It might be possible to keep 2-3 of his worst smelly T shirts for a week or so and then bring them out at an opportune time and ask him if he'd like to go to church in them.

And, it might be possible to videotape a few meals and the results. Just setting the camera up on a tripod--eventually he'll forget it and be normal.

I don't know that either one would result in changed behavior but it MIGHT raise his consciousness slightly.

Alternately, you could wait for a party with a group of his relatives or friends. Then you could go deliberately EXTRA SLOVENLY in dress and hygine. Maybe with some food spilled on a white blouse etc. If he protested on the way or before leaving--you could just say. "Oh." or "Ahh well, I'm not chaning this time." After it was over, on the way home, you could talk to him about whether he had any feelings about you being that slovenly at his group's shindig.

Then you could note that you frequently have a similar reaction on a daily basis because of his lazy, thoughtless hygine habits. And, that he doesn't realize how many times he's missed a romp in the hay because of it.



He eats with his plate 3 feet away and then is surprised when his food falls on his shirt before it hits his mouth. He can't remember to put the toilet seat down, can't pick up his dirty clothes, can't keep sunflower seeds from getting all over the just-vacuumed carpet, and scratches his balls absentmindedly in public.
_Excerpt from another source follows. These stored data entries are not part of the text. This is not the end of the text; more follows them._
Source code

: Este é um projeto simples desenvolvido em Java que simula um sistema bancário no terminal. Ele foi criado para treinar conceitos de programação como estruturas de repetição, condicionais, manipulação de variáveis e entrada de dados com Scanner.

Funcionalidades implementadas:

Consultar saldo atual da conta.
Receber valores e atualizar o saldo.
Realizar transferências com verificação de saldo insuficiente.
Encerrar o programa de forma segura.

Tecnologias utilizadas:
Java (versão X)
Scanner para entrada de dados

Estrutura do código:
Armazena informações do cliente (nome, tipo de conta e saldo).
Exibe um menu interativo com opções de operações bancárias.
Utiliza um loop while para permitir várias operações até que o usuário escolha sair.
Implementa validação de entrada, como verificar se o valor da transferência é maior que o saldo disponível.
A video might help with that but likely not. He evidently sees all those things as very low priorities. One can get toilet seats that raise and lower by a button. Or save up your money and have a plumber install a urinal.




I love him dearly. What would I do without him?


Welllllllllllll THAT'S THE CRITICAL ISSUE. Everything else is RELATIVELY inconsequential.

However, I think men could show their love a lot more by just a bit more thoughtfulness, selfLESSness and active caring.

Many weren't taught any better by their mothers, sadly.